Consider this in the context of an article clearly stating that linux has 97% share of the top 500. It seems incredibly ironic for you to say this of one of the companies in the 3%. Normally when people complain about bribery, they’re referring to the incumbents. This seemed so backwards that I had to assume (wrongly) that you were speaking of linux. Thank you for explaining it to me without attacking my education, oh wait.
Naturally
Edited 2014-06-26 00:49 UTC
Asterisk is quite a robust platform that uses Linux as a base for telecom, and there are several other Linux based solutions as well. So yeah, even Telecom is being breached by Linux, and has been for years.

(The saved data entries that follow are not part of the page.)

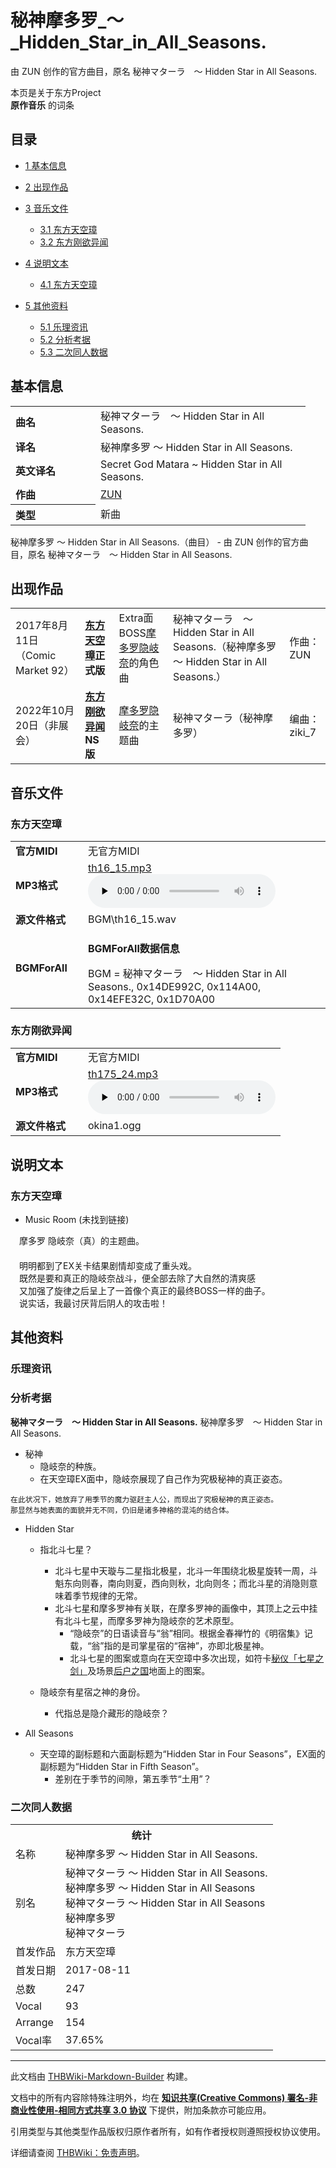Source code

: # 秘神摩多罗_～_Hidden_Star_in_All_Seasons.

<!-- source html: G:\repos\THBWiki-Markdown-Builder\THBWikiMarkdown\Temp\main\9\9f\ns0%3A%E7%A7%98%E7%A5%9E%E6%91%A9%E5%A4%9A%E7%BD%97_%EF%BD%9E_Hidden_Star_in_All_Seasons%2E.html -->

由 ZUN 创作的官方曲目，原名 秘神マターラ　～ Hidden Star in All Seasons.

本页是关于东方Project  
 **原作音乐** 的词条

## 目录

- [1 基本信息](#基本信息)
- [2 出现作品](#出现作品)
- [3 音乐文件](#音乐文件)

  - [3.1 东方天空璋](#东方天空璋)
  - [3.2 东方刚欲异闻](#东方刚欲异闻)



- [4 说明文本](#说明文本)

  - [4.1 东方天空璋](#东方天空璋_2)



- [5 其他资料](#其他资料)

  - [5.1 乐理资讯](#乐理资讯)
  - [5.2 分析考据](#分析考据)
  - [5.3 二次同人数据](#二次同人数据)








## 基本信息

<table><tbody><tr><td style="width:120px"><b>曲名</b></td><td style="width:320px">秘神マターラ　～ Hidden Star in All Seasons.</td></tr><tr><td><b>译名</b></td><td>秘神摩多罗 ～ Hidden Star in All Seasons.</td></tr><tr><td><b>英文译名</b></td><td>Secret God Matara ~ Hidden Star in All Seasons.</td></tr><tr><td><b>作曲</b></td><td><a href="./ZUN.md" title="ZUN">ZUN</a></td></tr><tr><th style="text-align: left;"><b>类型</b></th><td>新曲</td></tr></tbody></table>

秘神摩多罗 ～ Hidden Star in All Seasons.（曲目） - 由 ZUN 创作的官方曲目，原名 秘神マターラ　～ Hidden Star in All Seasons.

## 出现作品

<table>
<tbody><tr><td>2017年8月11日（Comic Market 92）</td><td><b><a href="./东方天空璋.md" title="东方天空璋">东方天空璋</a>正式版</b></td><td>Extra面BOSS<a href="./摩多罗隐岐奈.md" title="摩多罗隐岐奈">摩多罗隐岐奈</a>的角色曲</td><td style="padding-left:5px;">秘神マターラ　～ Hidden Star in All Seasons.（秘神摩多罗 ～ Hidden Star in All Seasons.）</td><td style="padding-left:10px;">作曲：ZUN</td></tr>
<tr><td>2022年10月20日（非展会）</td><td><b><a href="./东方刚欲异闻.md" title="东方刚欲异闻">东方刚欲异闻</a>NS版</b></td><td><a href="./摩多罗隐岐奈.md" title="摩多罗隐岐奈">摩多罗隐岐奈</a>的主题曲</td><td style="padding-left:5px;">秘神マターラ（秘神摩多罗）</td><td style="padding-left:10px;">编曲：ziki_7</td></tr>
</tbody></table>



## 音乐文件

### 东方天空璋

<table><tbody><tr class="mw-empty-elt"></tr><tr><td width="100"><b>官方MIDI</b></td><td>无官方MIDI</td></tr><tr><td><b>MP3格式</b></td><td><a href="./文件-th16_15.mp3.md" title="文件:th16 15.mp3">th16_15.mp3</a><br><audio src="https://upload.thwiki.cc/b/b0/th16_15.mp3" loop="" controls="" preload="none"></audio></td></tr><tr><td><b>源文件格式</b></td><td>BGM\th16_15.wav</td></tr><tr><td><b>BGMForAll</b></td><td><div class="mw-collapsible mw-collapsed">
<p><b>BGMForAll数据信息</b>
</p>
<div class="mw-collapsible-content">BGM = 秘神マターラ　～ Hidden Star in All Seasons., 0x14DE992C, 0x114A00, 0x14EFE32C, 0x1D70A00</div>
</div>
</td></tr></tbody></table>



### 东方刚欲异闻

<table><tbody><tr class="mw-empty-elt"></tr><tr><td width="100"><b>官方MIDI</b></td><td>无官方MIDI</td></tr><tr><td><b>MP3格式</b></td><td><a href="./文件-th175_24.mp3.md" title="文件:th175 24.mp3">th175_24.mp3</a><br><audio src="https://upload.thwiki.cc/a/ae/th175_24.mp3" loop="" controls="" preload="none"></audio></td></tr><tr><td><b>源文件格式</b></td><td>okina1.ogg</td></tr></tbody></table>



## 说明文本

### 东方天空璋
- Music Room (未找到链接)

　摩多罗 隐岐奈（真）的主题曲。  
　  
　明明都到了EX关卡结果剧情却变成了重头戏。  
　既然是要和真正的隐岐奈战斗，便全部去除了大自然的清爽感  
　又加强了旋律之后呈上了一首像个真正的最终BOSS一样的曲子。  
　说实话，我最讨厌背后阴人的攻击啦！

## 其他资料

### 乐理资讯

### 分析考据
  
 **秘神マターラ　～ Hidden Star in All Seasons.**  秘神摩多罗　～ Hidden Star in All Seasons.
  

- 秘神
  - 隐岐奈的种族。
  - 在天空璋EX面中，隐岐奈展现了自己作为究极秘神的真正姿态。


```
在此状况下，她放弃了用季节的魔力驱赶主人公，而现出了究极秘神的真正姿态。  
那显然与她表面的面貌并无不同，仍旧是诸多神格的混沌的结合体。
```

- Hidden Star
  - 指北斗七星？
    - 北斗七星中天璇与二星指北极星，北斗一年围绕北极星旋转一周，斗魁东向则春，南向则夏，西向则秋，北向则冬；而北斗星的消隐则意味着季节规律的无常。
    - 北斗七星和摩多罗神有关联，在摩多罗神的画像中，其顶上之云中挂有北斗七星，而摩多罗神为隐岐奈的艺术原型。
      - “隐岐奈”的日语读音与“翁”相同。根据金春禅竹的《明宿集》记载，“翁”指的是司掌星宿的“宿神”，亦即北极星神。
      - 北斗七星的图案或意向在天空璋中多次出现，如符卡[秘仪「七星之剑」](./秘仪「七星之剑」.md)及场景[后户之国](./后户之国.md)地面上的图案。


  - 隐岐奈有星宿之神的身份。
    - 代指总是隐介藏形的隐岐奈？


- All Seasons
  - 天空璋的副标题和六面副标题为“Hidden Star in Four Seasons”，EX面的副标题为“Hidden Star in Fifth Season”。
    - 差别在于季节的间隙，第五季节“土用”？




### 二次同人数据

<table><tbody><tr><th colspan="2">统计</th></tr>
<tr><td>名称</td><td>秘神摩多罗 ～ Hidden Star in All Seasons.</td></tr>
<tr><td>别名</td><td>秘神マターラ ～ Hidden Star in All Seasons.<br>秘神摩多罗 ～ Hidden Star in All Seasons<br>秘神マターラ ～ Hidden Star in All Seasons<br>秘神摩多罗<br>秘神マターラ</td></tr>
<tr><td>首发作品</td><td>东方天空璋</td></tr>
<tr><td>首发日期</td><td>2017-08-11</td></tr>
<tr><td>总数</td><td>247</td></tr>
<tr><td>Vocal</td><td>93</td></tr>
<tr><td>Arrange</td><td>154</td></tr>
<tr><td>Vocal率</td><td>37.65%</td></tr>
</tbody></table>




  
  

  





---

此文档由 [THBWiki-Markdown-Builder](https://github.com/Delsin-Yu/THBWiki-Markdown-Builder) 构建。

文档中的所有内容除特殊注明外，均在 [**知识共享(Creative Commons) 署名-非商业性使用-相同方式共享 3.0 协议**](https://creativecommons.org/licenses/by-sa/3.0/deed.zh-hans) 下提供，附加条款亦可能应用。

引用类型与其他类型作品版权归原作者所有，如有作者授权则遵照授权协议使用。

详细请查阅 [THBWiki：免责声明](https://thbwiki.cc/THBWiki:%E5%85%8D%E8%B4%A3%E5%A3%B0%E6%98%8E)。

Yes, Linux does have a good showing in most of those areas. Linux has succeeded where using Linux makes sense. But to suggest it’s nearly dominating them all is 1 part propaganda, 2 parts wishful thinking.
And, Linux a “premium gaming platform”? Seriously, did you manage to type that with a straight face? Hats off if so cuz that claim is hilarious.

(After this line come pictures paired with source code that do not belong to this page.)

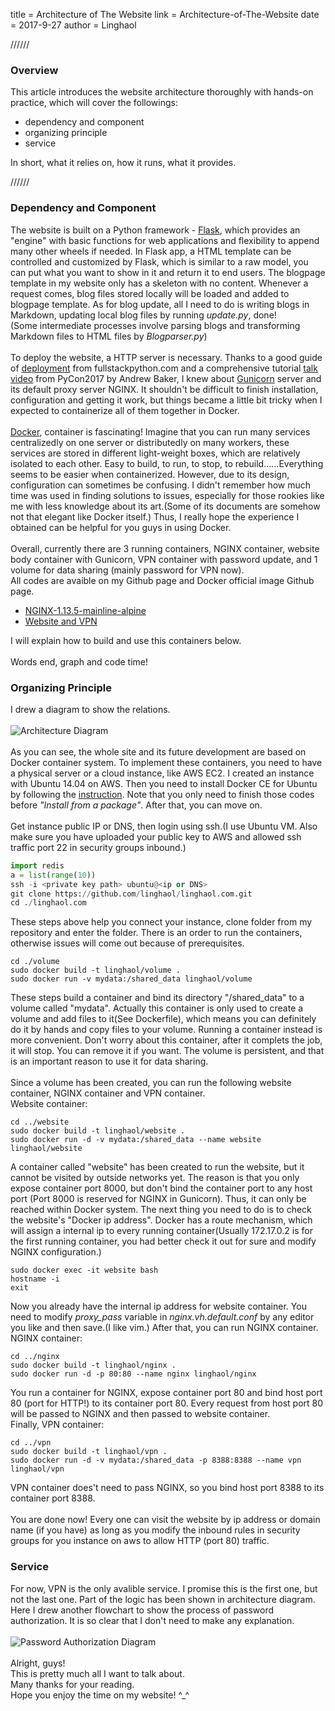 
title = Architecture of The Website
link = Architecture-of-The-Website
date = 2017-9-27
author = Linghaol


//////


### Overview

This article introduces the website architecture thoroughly with hands-on practice, which will cover the followings:

- dependency and component
- organizing principle
- service

In short, what it relies on, how it runs, what it provides.<br>


//////


### Dependency and Component

The website is built on a Python framework - [Flask](http://flask.pocoo.org/), which provides an "engine" with basic functions for web applications and flexibility to append many other wheels if needed. In Flask app, a HTML template can be controlled and customized by Flask, which is similar to a raw model, you can put what you want to show in it and return it to end users. The blogpage template in my website only has a skeleton with no content. Whenever a request comes, blog files stored locally will be loaded and added to blogpage template. As for blog update, all I need to do is writing blogs in Markdown, updating local blog files by running *update.py*, done!<br>
(Some intermediate processes involve parsing blogs and transforming Markdown files to HTML files by *Blogparser.py*)<br>
<br>
To deploy the website, a HTTP server is necessary. Thanks to a good guide of [deployment](https://www.fullstackpython.com/deployment.html) from fullstackpython.com and a comprehensive tutorial [talk video](https://www.youtube.com/watch?v=vGphzPLemZE) from PyCon2017 by Andrew Baker, I knew about [Gunicorn](http://gunicorn.org/) server and its default proxy server NGINX. It shouldn't be difficult to finish installation, configuration and getting it work, but things became a little bit tricky when I expected to containerize all of them together in Docker.<br>
<br>
[Docker](https://www.docker.com/), container is fascinating! Imagine that you can run many services centralizedly on one server or distributedly on many workers, these services are stored in different light-weight boxes, which are relatively isolated to each other. Easy to build, to run, to stop, to rebuild......Everything seems to be easier when containerized. However, due to its design, configuration can sometimes be confusing. I didn't remember how much time was used in finding solutions to issues, especially for those rookies like me with less knowledge about its art.(Some of its documents are somehow not that elegant like Docker itself.) Thus, I really hope the experience I obtained can be helpful for you guys in using Docker.<br>
<br>
Overall, currently there are 3 running containers, NGINX container, website body container with Gunicorn, VPN container with password update, and 1 volume for data sharing (mainly password for VPN now).<br>
All codes are avaible on my Github page and Docker official image Github page.

- [NGINX-1.13.5-mainline-alpine](https://github.com/nginxinc/docker-nginx/tree/1d2e2ccae2f6e478f628f4091d8a5c36a122a157/mainline/alpine)
- [Website and VPN](https://github.com/linghaol/linghaol.com)

I will explain how to build and use this containers below.<br>
<br>
Words end, graph and code time!<br>

### Organizing Principle

I drew a diagram to show the relations.<br>
<br>
![Architecture Diagram](../static/image/architecture-diagram.png)<br>
<br>
As you can see, the whole site and its future development are based on Docker container system. To implement these containers, you need to have a physical server or a cloud instance, like AWS EC2. I created an instance with Ubuntu 14.04 on AWS. Then you need to install Docker CE for Ubuntu by following the [instruction](https://docs.docker.com/engine/installation/linux/docker-ce/ubuntu/). Note that you only need to finish those codes before *"Install from a package"*. After that, you can move on.<br>
<br>
Get instance public IP or DNS, then login using ssh.(I use Ubuntu VM. Also make sure you have uploaded your public key to AWS and allowed ssh traffic port 22 in security groups inbound.)<br>

```python
import redis
a = list(range(10))
ssh -i <private key path> ubuntu@<ip or DNS>
git clone https://github.com/linghaol/linghaol.com.git
cd ./linghaol.com
```

These steps above help you connect your instance, clone folder from my repository and enter the folder. There is an order to run the containers, otherwise issues will come out because of prerequisites.<br>

```
cd ./volume
sudo docker build -t linghaol/volume .
sudo docker run -v mydata:/shared_data linghaol/volume
```

These steps build a container and bind its directory "/shared_data" to a volume called "mydata". Actually this container is only used to create a volume and add files to it(See Dockerfile), which means you can definitely do it by hands and copy files to your volume. Running a container instead is more convenient. Don't worry about this container, after it complets the job, it will stop. You can remove it if you want. The volume is persistent, and that is an important reason to use it for data sharing.<br>
<br>
Since a volume has been created, you can run the following website container, NGINX container and VPN container.<br>
Website container:<br>

```
cd ../website
sudo docker build -t linghaol/website .
sudo docker run -d -v mydata:/shared_data --name website linghaol/website
```

A container called "website" has been created to run the website, but it cannot be visited by outside networks yet. The reason is that you only expose container port 8000, but don't bind the container port to any host port (Port 8000 is reserved for NGINX in Gunicorn). Thus, it can only be reached within Docker system. The next thing you need to do is to check the website's "Docker ip address". Docker has a route mechanism, which will assign a internal ip to every running container(Usually 172.17.0.2 is for the first running container, you had better check it out for sure and modify NGINX configuration.)<br>

```
sudo docker exec -it website bash
hostname -i
exit
```

Now you already have the internal ip address for website container. You need to modify *proxy_pass* variable in *nginx.vh.default.conf* by any editor you like and then save.(I like vim.) After that, you can run NGINX container.<br>
NGINX container:

```
cd ../nginx
sudo docker build -t linghaol/nginx .
sudo docker run -d -p 80:80 --name nginx linghaol/nginx
```

You run a container for NGINX, expose container port 80 and bind host port 80 (port for HTTP!) to its container port 80. Every request from host port 80 will be passed to NGINX and then passed to website container.<br>
Finally, VPN container:

```
cd ../vpn
sudo docker build -t linghaol/vpn .
sudo docker run -d -v mydata:/shared_data -p 8388:8388 --name vpn linghaol/vpn
```

VPN container does't need to pass NGINX, so you bind host port 8388 to its container port 8388.<br>
<br>
You are done now! Every one can visit the website by ip address or domain name (if you have) as long as you modify the inbound rules in security groups for you instance on aws to allow HTTP (port 80) traffic.<br>

### Service
For now, VPN is the only avalible service. I promise this is the first one, but not the last one. Part of the logic has been shown in architecture diagram. Here I drew another flowchart to show the process of password authorization. It is so clear that I don't need to make any explanation.<br>
<br>
![Password Authorization Diagram](../static/image/password_authorization.png)<br>
<br>
Alright, guys!<br>
This is pretty much all I want to talk about.<br>
Many thanks for your reading.<br>
Hope you enjoy the time on my website! ^_^<br>
<br>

80% of the smartphone market, near 100% smartwatch, 50% tablet, 70% server, 97% supercomputer, etc. etc. – Linux certainly seems to have a solid and growing market share or installed base pretty much everywhere I look except desktops/laptops.
Propaganda would imply I have some stake in the outcome. That’s pretty funny. What do you imagine that would be?
Of course I did.
If you are unaware of the Steam Machine, which is certainly not a low end gaming platform, you can read about it at http://en.wikipedia.org/wiki/Steam_Machine_(hardware_platform).

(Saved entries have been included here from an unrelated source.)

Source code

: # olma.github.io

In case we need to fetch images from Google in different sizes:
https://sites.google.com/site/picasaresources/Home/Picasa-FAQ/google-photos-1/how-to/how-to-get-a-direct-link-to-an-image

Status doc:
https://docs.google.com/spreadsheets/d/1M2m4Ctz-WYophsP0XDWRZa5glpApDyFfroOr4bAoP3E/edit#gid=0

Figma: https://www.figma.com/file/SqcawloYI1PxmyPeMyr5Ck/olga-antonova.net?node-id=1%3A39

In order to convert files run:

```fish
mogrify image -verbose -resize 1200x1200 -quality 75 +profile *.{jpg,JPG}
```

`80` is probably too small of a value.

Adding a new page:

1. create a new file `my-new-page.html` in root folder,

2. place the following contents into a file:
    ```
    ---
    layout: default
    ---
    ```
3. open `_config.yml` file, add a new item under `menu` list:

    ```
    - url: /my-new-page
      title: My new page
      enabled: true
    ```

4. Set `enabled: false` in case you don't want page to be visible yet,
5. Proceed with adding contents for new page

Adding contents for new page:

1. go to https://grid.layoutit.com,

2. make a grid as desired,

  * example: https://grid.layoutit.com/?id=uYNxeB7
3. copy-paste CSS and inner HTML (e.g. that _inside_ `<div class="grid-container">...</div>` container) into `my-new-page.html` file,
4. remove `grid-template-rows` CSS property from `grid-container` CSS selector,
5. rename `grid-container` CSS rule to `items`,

If you’re confusing “premium” with “successful”, try e.g., http://www.yourdictionary.com/premium. Premium actually means “at a value or price higher than normal”. The Steam Machines announced thus far are priced from $499 to over $2500; I would consider “normal” to be a PS4 or XBox One, which start around $399.
So yes, the Steam Machine is a premium platform. Perhaps you can clarify what you find so hilarious?
Linux does have a solid and growing market share in those areas. But, that’s not what you originally said. And your stake may be as simple as wanting to see Linux succeed, or wanting to see Microsoft fail.
I’m not confused about anything – certainly not about claiming Linux to be a “premium gaming platform” as silly. All your going on about Steam Machines refers to hardware only. But Linux isn’t hardware, and it’s not exactly a secret that Linux gaming is less than great to put it mildly. Seems that you fell victim to Valve’s SteamOS propaganda referring to Linux as gamings next biggest thing. That’s a future some might hope for, but it’s not reality today and isn’t forseeable that it will ever be.
Further, before you get yourself too worked up over “Steam Machines”, you should know that Alienware, one of its biggest supporters, just announced they dumped SteamOS/Linux in favor of Windows.
What I actually said was “Steam famously targeted Linux as a premium gaming platform a couple of years back”. They did, and I showed that. No idea who made the statement against which you’re trying to argue.
Actually, they didn’t.
‘According to [Alienware general manager Frank] Azor, “Valve has a lot more control developing SteamOS, ensuring it’s singularly focused with one use model. That’s why it’s a very important initiative for us, and one we’re still fully supporting as soon as it’s ready.“‘ (emphasis added)
See http://www.pcworld.com/article/2360739/meet-alienwares-alpha-consol….
Two swings and a miss. Care to try again?
Edited 2014-06-26 22:32 UTC
When you use someone elses words/actions as an example in support of a point you’re trying to make, you are effectively agreeing with those words/actions. In this case the claim, which you use to support your idea of Linux domination, amounts to nothing more than propaganda ultimately designed to sell products & services.
Linux is about as premium of a gaming platform as it is as a desktop platform. In other words, people make the claim but it’s pretty far from what you see in reality.
The article I read didn’t include the quote that they still intend to support SteamOS so I’ll give you that one. My other points however are solid, which is why no credible evidence has been presented to the contrary.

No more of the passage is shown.